From the entries below, return exactly the lines beginning at the one that contains "each of the" and ending at the one that contains "of classes) is", both of them included, and only those lines.

+++ Dataset records

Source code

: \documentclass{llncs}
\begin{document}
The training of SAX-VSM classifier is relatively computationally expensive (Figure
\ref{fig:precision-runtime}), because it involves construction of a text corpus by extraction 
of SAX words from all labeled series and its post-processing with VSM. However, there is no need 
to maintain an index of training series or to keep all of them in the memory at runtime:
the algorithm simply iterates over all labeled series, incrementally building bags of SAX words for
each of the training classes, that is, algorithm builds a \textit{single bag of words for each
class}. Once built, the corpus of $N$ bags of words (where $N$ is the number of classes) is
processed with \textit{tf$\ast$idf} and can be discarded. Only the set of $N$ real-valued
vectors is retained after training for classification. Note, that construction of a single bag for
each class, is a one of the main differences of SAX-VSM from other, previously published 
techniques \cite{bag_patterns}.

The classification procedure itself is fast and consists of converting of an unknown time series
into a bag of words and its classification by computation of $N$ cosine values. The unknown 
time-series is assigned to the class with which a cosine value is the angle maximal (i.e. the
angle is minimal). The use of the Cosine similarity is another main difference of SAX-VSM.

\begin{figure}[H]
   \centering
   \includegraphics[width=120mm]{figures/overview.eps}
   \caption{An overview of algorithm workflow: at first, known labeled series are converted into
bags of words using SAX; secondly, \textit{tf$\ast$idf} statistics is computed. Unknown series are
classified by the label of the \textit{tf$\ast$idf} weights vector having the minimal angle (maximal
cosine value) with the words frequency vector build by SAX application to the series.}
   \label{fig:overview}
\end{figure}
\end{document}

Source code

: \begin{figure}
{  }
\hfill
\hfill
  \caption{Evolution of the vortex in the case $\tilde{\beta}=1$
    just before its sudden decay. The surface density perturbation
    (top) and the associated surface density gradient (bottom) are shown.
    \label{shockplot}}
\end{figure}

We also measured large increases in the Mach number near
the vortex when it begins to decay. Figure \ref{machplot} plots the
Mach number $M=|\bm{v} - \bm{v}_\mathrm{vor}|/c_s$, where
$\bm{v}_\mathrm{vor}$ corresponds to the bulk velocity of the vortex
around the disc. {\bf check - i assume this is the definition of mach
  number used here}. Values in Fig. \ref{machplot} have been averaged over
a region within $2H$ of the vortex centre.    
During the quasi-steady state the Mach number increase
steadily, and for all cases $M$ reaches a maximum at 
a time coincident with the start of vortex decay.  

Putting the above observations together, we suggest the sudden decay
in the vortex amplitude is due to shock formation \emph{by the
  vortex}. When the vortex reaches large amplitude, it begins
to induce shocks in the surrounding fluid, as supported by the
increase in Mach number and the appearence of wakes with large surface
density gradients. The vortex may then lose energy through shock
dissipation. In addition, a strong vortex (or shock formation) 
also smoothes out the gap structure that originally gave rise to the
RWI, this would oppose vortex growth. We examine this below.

++++++

→ Response:
each of the training classes, that is, algorithm builds a \textit{single bag of words for each
class}. Once built, the corpus of $N$ bags of words (where $N$ is the number of classes) is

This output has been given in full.